CYPECAD and CYPE 3D apply an alternative procedure to the specification of spectra to consider the vertical seismic action, including its effects in seismic combinations by increasing the effect of the permanent load. This increase takes positive and negative values, due to the reversibility of the seismic action, and increases and decreases the gravitational effects in the combination. By doing so, the effects of vertical movement of the floor in buildings are simulated, such as:
CYPECAD and CYPE 3D propose a simple calculation for this modification coefficient, which provides a value that adapts to what is established in the standards and that is a function of the seismicity of the site that has been selected by the user. Some codes call it "vertical seismic pseudo-acceleration", but it does not represent the total vertical response, only the part that is combined with the horizontal response and the effects of gravity. The data proposed by the program can be modified by users, since different situations to those usually contemplated by the standards may arise.
In the section of the seismic data dialogue where users can activate whether or not the effects of the vertical seismic component are to be considered, there is a help button where more information on the calculation of the "vertical seismic pseudo-acceleration" coefficient can be found.
As of the 2019.a version, it is possible to block the dimensions and reinforcement of footings, pile caps, and strap and tie beams so that they do not undergo any changes during the foundation design process.
The “Block/Unblock” option has been implemented in the “Foundation” menu of the “Beam Definition” and “Results” tab. When selected, users can choose which elements are to be blocked or unblocked. The option to block or unblock is also available in the “Foundation elements” editing window (footings and pile caps) and “Strap and tie beams”.
As of the 2019.a version, the “Column distortions” report is called “Column and wall distortions”. This report, in previous versions, only included column distortions. As of this version, the distortions of walls connected to the rigid diaphragm of the floor also appear in the report.
The tables containing the maximum values in the “Column and wall distortions” report include, as of the 2019.a version, the worst case element to which the value corresponds.
Foundation elements in the “Take-off” and “Reinforcement quantities by diameter” reports
As of the 2019.a version, the foundation elements are included in the “Take-off” and “Reinforcement quantities by diameter” reports.
As of the 2019.a version, the “Reinforcement quantities, by diameter” report can show the reinforcement by diameter summary, by group.
As of the 2019.a version, CYPECAD projects that are connected to a BIM model of the BIMserver.center platform allow for the necessary information to be exported to create the "Structural security" and "Security in case of fire - SI 6" sections of the Project report with the Open BIM Memorias CTE program, which has also been implemented in this version.
Since the 2018.h version, when a column that is connected to beams on a floor is moved, the beams do not move automatically with the column. Neither are the beams reorganized when a new column is introduced and cuts existing beams. Due to this, the intersections between columns and beams must be recreated when columns are added or moved.
As of version 2019.a the program asks a question, and users can choose to either automatically recreate the intersections or to take no automatic action (in which case, users will manually recreate the beam-column intersections afterwards). Depending on the complexity, it is possible that the program will not be able to automatically resolve certain intersections, and so the program will warn of invalid results.

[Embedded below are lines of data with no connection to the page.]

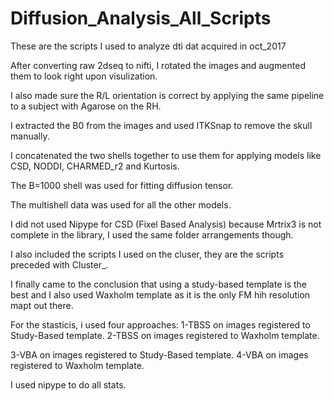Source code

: # Diffusion_Analysis_All_Scripts
These are the scripts I used to analyze dti dat acquired in oct_2017

After converting raw 2dseq to nifti, I rotated the images and augmented them to look right upon visulization.

I also made sure the R/L orientation is correct by applying the same pipeline to a subject with Agarose on the RH.

I extracted the B0 from the images and used ITKSnap to remove the skull manually.

I concatenated the two shells together to use them for applying models like CSD, NODDI, CHARMED_r2 and Kurtosis.

The B=1000 shell was used for fitting diffusion tensor.

The multishell data was used for all the other models.

I did not used Nipype for CSD (Fixel Based Analysis) because Mrtrix3 is not complete in the library, I used the same folder arrangements though.

I also included the scripts I used on the cluser, they are the scripts preceded with Cluster_.

I finally came to the conclusion that using a study-based template is the best and I also used Waxholm template as it is the only FM hih resolution mapt out there.

For the stasticis, i used four approaches:
1-TBSS on images registered to Study-Based template.
2-TBSS on images registered to Waxholm template.

3-VBA on images registered to Study-Based template.
4-VBA on images registered to Waxholm template.

I used nipype to do all stats.

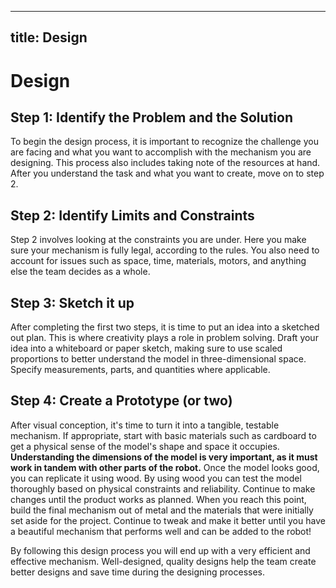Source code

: ---
title: Design
--
# Design
## Step 1: Identify the Problem and the Solution
To begin the design process, it is important to recognize the challenge you are facing and what you want to accomplish with the mechanism you are designing. This process also includes taking note of the resources at hand. After you understand the task and what you want to create, move on to step 2.
## Step 2: Identify Limits and Constraints
Step 2 involves looking at the constraints you are under. Here you make sure your mechanism is fully legal, according to the rules. You also need to account for issues such as space, time, materials, motors, and anything else the team decides as a whole.
## Step 3: Sketch it up
After completing the first two steps, it is time to put an idea into a sketched out plan. This is where creativity plays a role in problem solving. Draft your idea into a whiteboard or paper sketch, making sure to use scaled proportions to better understand the model in three-dimensional space. Specify measurements, parts, and quantities where applicable.
<!-- info on using CAD? what's the process for using CAD next year -->
## Step 4: Create a Prototype (or two)
After visual conception, it's time to turn it into a tangible, testable mechanism. If appropriate, start with basic materials such as cardboard to get a physical sense of the model's shape and space it occupies. **Understanding the dimensions of the model is very important, as it must work in tandem with other parts of the robot.** Once the model looks good, you can replicate it using wood. By using wood you can test the model thoroughly based on physical constraints and reliability. Continue to make changes until the product works as planned. When you reach this point, build the final mechanism out of metal and the materials that were initially set aside for the project. Continue to tweak and make it better until you have a beautiful mechanism that performs well and can be added to the robot!

By following this design process you will end up with a very efficient and effective mechanism. Well-designed, quality designs help the team create better designs and save time during the designing processes.
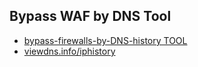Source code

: ## Bypass WAF by DNS Tool
- [bypass-firewalls-by-DNS-history TOOL](https://github.com/vincentcox/bypass-firewalls-by-DNS-history)
- [viewdns.info/iphistory](https://viewdns.info/iphistory/)
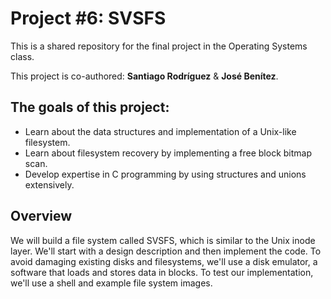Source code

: # Project #6: SVSFS

This is a shared repository for the final project in the Operating Systems class. 

This project is co-authored: **Santiago Rodríguez** & **José Benítez**. 

## The goals of this project:
- Learn about the data structures and implementation of a Unix-like filesystem.
- Learn about filesystem recovery by implementing a free block bitmap scan.
- Develop expertise in C programming by using structures and unions extensively.

## Overview
We will build a file system called SVSFS, which is similar to the Unix inode layer. We'll start with a design description and then implement the code. To avoid damaging existing disks and filesystems, we'll use a disk emulator, a software that loads and stores data in blocks. To test our implementation, we'll use a shell and example file system images.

As of the 2019.a version, users can use the option “Block reinforced concrete wall reinforcement” (“Results” > “Beams/Walls”) to also select and block the reinforcement of plane stress concrete walls.
The “Visible loads” option can be accessed using the F6 key. Using this option, the visibility of the loads can be activated or deactivated.
“Columns, shear walls and starts” and “Floors/Groups” menus in floating windows
The “Columns, shear walls and walls” and “Floors/Groups” menus in the “Column Definition” tab opens as a floating window to access the options it contains more easily whilst users are working with them.
The “Forms” menu, which could be accessed as of previous versions from the “Panels” drop-down menu in the “Beam Definition” tab, is also available in the “Slab/Waffle slabs” drop-down menu in the “Results tab”.
Since previous versions, torsional stiffness reduction coefficients can be defined for concrete beams. As of the 2019.a version, it is also possible to reduce the torsional stiffness for steel beams and timber beams. These coefficients can be edited in the "Torsional stiffness reduction coefficients" dialogue (Project > General options > Torsional stiffness reduction coefficients).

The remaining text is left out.